あの彼が、早紀の気持ちを引きたがっていることに。
しかし。
その言葉に、喜ぶことなんか出来なかった。
なぜ、このタイミングで彼がそんなことを言い出したのか、分かってしまったのである。
イデルグの双子だ。
彼らが、早紀を取り込みたがったから。
それを防ぐために、あるいはそれに張り合ってか、早紀の心を自分にとどめようとしたのだろう。

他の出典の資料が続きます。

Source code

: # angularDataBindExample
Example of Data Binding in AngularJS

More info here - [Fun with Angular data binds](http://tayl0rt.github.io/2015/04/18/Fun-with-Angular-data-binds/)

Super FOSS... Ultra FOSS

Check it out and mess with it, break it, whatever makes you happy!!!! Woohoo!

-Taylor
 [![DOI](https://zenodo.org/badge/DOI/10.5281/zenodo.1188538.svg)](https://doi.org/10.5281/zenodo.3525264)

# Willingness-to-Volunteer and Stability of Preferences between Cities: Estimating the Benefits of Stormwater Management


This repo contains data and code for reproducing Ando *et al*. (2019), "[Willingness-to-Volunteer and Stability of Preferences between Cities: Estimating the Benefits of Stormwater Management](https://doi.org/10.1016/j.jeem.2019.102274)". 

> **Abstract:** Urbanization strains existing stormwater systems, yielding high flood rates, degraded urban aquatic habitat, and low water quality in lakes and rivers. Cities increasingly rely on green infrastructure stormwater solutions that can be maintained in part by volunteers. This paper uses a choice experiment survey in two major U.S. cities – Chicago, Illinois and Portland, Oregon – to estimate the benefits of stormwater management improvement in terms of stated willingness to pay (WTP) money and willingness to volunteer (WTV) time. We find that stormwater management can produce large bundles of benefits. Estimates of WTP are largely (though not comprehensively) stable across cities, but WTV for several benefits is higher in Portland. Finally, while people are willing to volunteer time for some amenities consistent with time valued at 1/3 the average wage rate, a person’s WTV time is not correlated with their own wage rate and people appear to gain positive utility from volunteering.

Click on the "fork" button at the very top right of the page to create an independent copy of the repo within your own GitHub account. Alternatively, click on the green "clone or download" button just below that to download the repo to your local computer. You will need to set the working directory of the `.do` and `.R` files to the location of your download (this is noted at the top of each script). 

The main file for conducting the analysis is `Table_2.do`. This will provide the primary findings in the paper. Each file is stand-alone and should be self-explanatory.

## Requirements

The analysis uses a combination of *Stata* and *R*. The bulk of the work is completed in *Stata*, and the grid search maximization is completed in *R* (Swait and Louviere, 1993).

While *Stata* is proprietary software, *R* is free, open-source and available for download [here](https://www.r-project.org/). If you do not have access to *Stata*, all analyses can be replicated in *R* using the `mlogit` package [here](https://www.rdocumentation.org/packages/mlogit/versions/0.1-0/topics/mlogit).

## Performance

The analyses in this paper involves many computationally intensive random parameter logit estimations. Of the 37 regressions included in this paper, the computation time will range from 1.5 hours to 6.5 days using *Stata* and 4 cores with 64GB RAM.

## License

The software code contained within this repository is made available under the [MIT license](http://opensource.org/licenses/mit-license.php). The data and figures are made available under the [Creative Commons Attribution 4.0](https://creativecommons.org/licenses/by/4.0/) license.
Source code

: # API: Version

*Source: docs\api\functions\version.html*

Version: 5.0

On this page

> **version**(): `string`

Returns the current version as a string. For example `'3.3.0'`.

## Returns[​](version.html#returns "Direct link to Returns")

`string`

もし彼らが現れなければ、真理は今まで通り、彼女に上から言い放つだけの言葉を投げていたのだ。
だが、これも結局、上から言い放っている。
「好きになれ」と。
その方が、真理にとって都合がいい、という言葉が、姿を隠さないまま含まれているのだ。
好き、という意味を──はきちがえている。
彼が望むのは、一方的な好意。
鎧という関係でつながっても、心は一方的にしかつながない気だ。
真理がそうあればあるほど、早紀は自分が『独り』であることを思い知らされるというのに。
「私のこと…好きじゃないくせに」
それが、悲しかった。
真理が、自分のことなど好きじゃないのは、子供の頃から知っている。
憑き魔女になっても、その感情が続行しているのくらい分かっている。
イデルグに、自分の『物』を取られるのがいやなだけで、『早紀』を取られるのがいやなわけではないのだ。
それなのに、一方的な好意を求められる。
真理自身のために。
そんな簡単に、心なんて差し出せるはずがなかった。
包む気も、温める気も──愛する気もないくせに。
真理は。
早紀の一言に、動きを止めていた。
目は、彼女を見ているが、いまの言葉を理解したのか、どう思ったのかは表には出ていない。
その唇が。
微かに、動く素振りを見せた時。
昼休みの終わるベルが──鳴った。